Saved entries:
════════

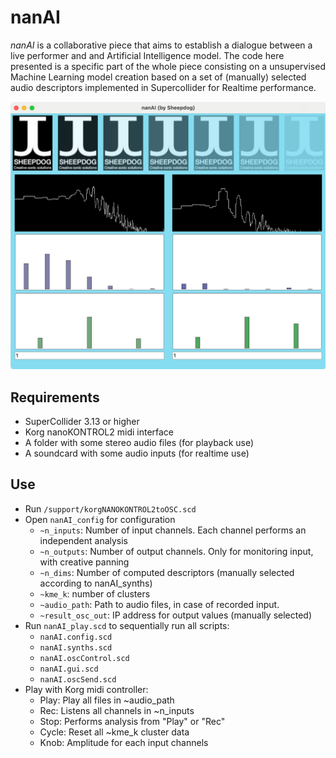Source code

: # nanAI

*nanAI* is a collaborative piece that aims to establish a dialogue between a live performer and and Artificial Intelligence model. The code here presented is a specific part of the whole piece consisting on a unsupervised Machine Learning model creation based on a set of (manually) selected audio descriptors implemented in Supercollider for Realtime performance.  

![Screenshot](images/screenshot.jpg)

## Requirements

- SuperCollider 3.13 or higher
- Korg nanoKONTROL2 midi interface
- A folder with some stereo audio files (for playback use)
- A soundcard with some audio inputs (for realtime use)

## Use

- Run `/support/korgNANOKONTROL2toOSC.scd`
- Open `nanAI_config` for configuration
  - `~n_inputs`: Number of input channels. Each channel performs an independent analysis
  - `~n_outputs`: Number of output channels. Only for monitoring input, with creative panning
  - `~n_dims`: Number of computed descriptors (manually selected according to nanAI_synths)
  - `~kme_k`: number of clusters
  - `~audio_path`: Path to audio files, in case of recorded input.
  - `~result_osc_out`: IP address for output values (manually selected) 
- Run `nanAI_play.scd` to sequentially run all scripts:
  - `nanAI.config.scd`
  - `nanAI.synths.scd`
  - `nanAI.oscControl.scd`
  - `nanAI.gui.scd`
  - `nanAI.oscSend.scd`
- Play with Korg midi controller:
  - Play:  Play all files in ~audio_path
  - Rec:   Listens all channels in ~n_inputs
  - Stop:  Performs analysis from "Play" or "Rec"
  - Cycle: Reset all ~kme_k cluster data
  - Knob:  Amplitude for each input channels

════════

### Try it
Run a filter over the data above and keep each line that contains the word "midi".

### Answer to the exercise
- Korg nanoKONTROL2 midi interface
- Play with Korg midi controller:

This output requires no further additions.